(Beginning of Extracted records)
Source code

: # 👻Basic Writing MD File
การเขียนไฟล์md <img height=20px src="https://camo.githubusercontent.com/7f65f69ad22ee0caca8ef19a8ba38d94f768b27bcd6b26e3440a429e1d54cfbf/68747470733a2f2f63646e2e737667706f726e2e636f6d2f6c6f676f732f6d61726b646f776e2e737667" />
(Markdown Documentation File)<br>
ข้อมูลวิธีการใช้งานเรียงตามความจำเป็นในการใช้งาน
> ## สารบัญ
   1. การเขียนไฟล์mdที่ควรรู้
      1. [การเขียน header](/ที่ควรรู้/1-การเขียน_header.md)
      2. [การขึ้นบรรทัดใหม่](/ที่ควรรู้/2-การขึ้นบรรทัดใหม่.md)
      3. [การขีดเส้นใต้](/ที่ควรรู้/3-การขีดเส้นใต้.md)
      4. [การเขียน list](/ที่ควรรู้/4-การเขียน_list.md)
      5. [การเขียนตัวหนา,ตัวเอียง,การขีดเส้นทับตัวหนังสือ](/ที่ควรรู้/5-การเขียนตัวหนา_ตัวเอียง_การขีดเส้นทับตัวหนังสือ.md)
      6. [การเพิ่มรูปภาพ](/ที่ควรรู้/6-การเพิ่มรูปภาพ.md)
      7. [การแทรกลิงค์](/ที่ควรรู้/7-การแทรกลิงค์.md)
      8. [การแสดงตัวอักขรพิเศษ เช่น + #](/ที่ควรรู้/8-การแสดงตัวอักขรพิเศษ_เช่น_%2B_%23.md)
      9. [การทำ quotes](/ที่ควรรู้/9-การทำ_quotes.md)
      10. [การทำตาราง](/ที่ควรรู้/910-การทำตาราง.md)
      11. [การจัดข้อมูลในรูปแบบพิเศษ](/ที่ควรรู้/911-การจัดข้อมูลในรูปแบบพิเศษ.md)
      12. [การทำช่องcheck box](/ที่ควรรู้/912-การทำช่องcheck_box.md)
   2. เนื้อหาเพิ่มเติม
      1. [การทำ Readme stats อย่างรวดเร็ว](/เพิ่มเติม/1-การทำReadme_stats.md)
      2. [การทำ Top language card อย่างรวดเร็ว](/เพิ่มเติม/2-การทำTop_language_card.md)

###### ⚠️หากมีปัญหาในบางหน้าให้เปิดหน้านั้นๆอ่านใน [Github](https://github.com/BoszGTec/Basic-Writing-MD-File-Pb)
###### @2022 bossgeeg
(End of Extracted records)
(Beginning of Extracted records)
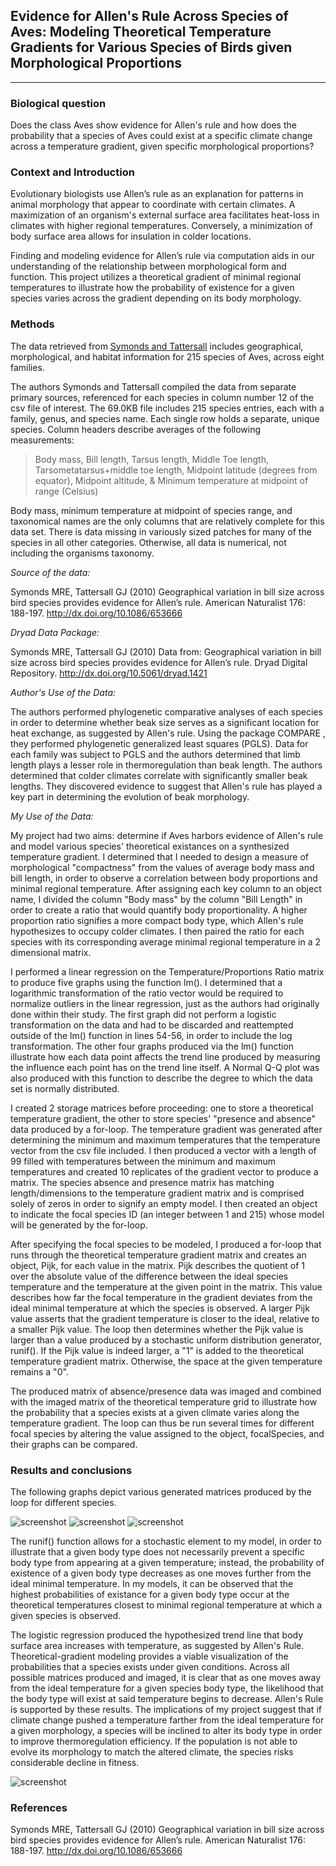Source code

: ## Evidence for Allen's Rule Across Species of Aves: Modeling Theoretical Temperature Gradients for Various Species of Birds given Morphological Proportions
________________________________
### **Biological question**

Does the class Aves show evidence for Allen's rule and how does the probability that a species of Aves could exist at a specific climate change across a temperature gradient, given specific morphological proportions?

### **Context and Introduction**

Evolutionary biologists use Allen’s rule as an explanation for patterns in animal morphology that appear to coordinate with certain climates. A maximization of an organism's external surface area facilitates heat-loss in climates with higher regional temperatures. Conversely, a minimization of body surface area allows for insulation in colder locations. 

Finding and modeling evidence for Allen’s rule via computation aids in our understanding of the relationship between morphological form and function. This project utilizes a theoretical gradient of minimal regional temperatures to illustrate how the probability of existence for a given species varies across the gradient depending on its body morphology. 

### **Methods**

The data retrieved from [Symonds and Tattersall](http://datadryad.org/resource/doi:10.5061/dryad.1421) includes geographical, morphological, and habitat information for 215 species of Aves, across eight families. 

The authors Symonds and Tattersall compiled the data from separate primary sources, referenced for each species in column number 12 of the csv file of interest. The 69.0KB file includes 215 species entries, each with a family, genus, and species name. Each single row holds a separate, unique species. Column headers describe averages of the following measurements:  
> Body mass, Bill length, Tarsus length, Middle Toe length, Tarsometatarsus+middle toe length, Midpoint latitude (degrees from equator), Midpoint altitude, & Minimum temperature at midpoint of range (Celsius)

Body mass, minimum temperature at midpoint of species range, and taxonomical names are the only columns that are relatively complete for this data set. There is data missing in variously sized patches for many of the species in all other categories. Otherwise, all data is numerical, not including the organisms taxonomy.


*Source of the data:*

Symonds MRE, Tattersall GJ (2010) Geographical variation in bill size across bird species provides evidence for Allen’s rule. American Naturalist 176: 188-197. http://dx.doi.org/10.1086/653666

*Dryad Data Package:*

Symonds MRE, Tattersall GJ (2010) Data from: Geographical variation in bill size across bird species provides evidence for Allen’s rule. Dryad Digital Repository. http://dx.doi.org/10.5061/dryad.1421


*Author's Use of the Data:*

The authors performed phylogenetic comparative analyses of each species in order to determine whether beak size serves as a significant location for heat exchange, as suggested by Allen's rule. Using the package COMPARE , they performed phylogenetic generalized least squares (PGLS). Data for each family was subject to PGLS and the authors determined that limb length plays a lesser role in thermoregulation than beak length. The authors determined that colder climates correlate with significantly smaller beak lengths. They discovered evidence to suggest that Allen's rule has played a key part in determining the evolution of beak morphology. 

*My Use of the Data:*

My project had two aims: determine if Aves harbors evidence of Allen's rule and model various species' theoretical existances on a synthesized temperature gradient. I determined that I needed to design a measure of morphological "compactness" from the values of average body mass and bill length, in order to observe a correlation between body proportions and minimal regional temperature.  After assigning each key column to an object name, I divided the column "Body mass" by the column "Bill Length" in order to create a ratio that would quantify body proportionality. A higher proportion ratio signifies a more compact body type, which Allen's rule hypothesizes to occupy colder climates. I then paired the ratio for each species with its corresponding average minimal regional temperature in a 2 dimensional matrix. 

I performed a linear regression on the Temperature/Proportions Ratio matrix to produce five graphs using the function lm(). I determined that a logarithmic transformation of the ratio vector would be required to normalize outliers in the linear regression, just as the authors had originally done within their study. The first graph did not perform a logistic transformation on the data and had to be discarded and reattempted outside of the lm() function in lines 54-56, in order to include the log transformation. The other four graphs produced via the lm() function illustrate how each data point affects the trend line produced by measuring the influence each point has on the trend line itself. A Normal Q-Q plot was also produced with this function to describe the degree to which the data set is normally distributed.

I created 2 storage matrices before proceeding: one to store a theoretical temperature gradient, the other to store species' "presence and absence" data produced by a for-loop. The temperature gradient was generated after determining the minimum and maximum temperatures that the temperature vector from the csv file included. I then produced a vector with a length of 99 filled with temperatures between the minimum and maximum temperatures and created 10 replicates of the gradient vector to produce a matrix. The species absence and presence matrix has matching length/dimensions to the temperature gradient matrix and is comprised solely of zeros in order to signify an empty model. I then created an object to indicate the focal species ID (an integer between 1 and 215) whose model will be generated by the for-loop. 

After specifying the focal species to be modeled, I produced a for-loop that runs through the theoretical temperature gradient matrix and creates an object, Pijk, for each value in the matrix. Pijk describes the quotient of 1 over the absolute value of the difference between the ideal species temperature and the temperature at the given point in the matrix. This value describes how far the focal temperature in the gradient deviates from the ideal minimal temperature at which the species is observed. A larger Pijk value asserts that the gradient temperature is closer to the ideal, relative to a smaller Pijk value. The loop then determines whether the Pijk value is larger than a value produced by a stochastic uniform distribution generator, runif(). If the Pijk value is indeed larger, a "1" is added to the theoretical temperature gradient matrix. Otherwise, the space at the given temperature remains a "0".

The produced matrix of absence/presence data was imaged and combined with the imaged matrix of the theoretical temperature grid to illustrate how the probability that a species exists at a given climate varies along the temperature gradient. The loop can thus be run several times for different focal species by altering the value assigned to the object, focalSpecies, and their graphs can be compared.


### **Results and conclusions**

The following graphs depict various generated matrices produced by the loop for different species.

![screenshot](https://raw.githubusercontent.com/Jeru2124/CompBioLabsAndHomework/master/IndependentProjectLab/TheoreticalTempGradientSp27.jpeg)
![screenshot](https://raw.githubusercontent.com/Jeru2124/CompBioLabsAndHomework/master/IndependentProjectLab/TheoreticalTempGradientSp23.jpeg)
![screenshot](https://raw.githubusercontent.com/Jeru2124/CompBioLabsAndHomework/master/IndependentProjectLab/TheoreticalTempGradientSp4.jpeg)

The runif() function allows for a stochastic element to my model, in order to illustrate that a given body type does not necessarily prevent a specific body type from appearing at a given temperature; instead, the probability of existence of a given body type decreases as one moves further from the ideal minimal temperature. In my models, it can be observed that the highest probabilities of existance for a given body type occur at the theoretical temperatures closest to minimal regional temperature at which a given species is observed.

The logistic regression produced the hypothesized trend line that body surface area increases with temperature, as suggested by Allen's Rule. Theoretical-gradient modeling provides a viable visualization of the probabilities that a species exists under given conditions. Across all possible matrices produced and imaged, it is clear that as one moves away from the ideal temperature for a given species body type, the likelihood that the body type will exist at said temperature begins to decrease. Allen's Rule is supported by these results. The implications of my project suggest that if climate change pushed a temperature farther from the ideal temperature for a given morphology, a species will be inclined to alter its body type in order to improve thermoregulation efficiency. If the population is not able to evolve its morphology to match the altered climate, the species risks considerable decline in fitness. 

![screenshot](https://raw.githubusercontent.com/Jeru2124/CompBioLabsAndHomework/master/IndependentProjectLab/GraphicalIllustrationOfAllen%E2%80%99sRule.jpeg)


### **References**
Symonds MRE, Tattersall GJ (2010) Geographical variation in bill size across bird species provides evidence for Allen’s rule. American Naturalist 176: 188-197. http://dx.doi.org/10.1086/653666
(End of Extracted records)
● To do:
Start with the line above that contains "Evolutionary biologists use" and end with the line that contains "### **Methods**". Write out those lines exactly, and only those.

● Answer area:
Evolutionary biologists use Allen’s rule as an explanation for patterns in animal morphology that appear to coordinate with certain climates. A maximization of an organism's external surface area facilitates heat-loss in climates with higher regional temperatures. Conversely, a minimization of body surface area allows for insulation in colder locations. 

Finding and modeling evidence for Allen’s rule via computation aids in our understanding of the relationship between morphological form and function. This project utilizes a theoretical gradient of minimal regional temperatures to illustrate how the probability of existence for a given species varies across the gradient depending on its body morphology. 

### **Methods**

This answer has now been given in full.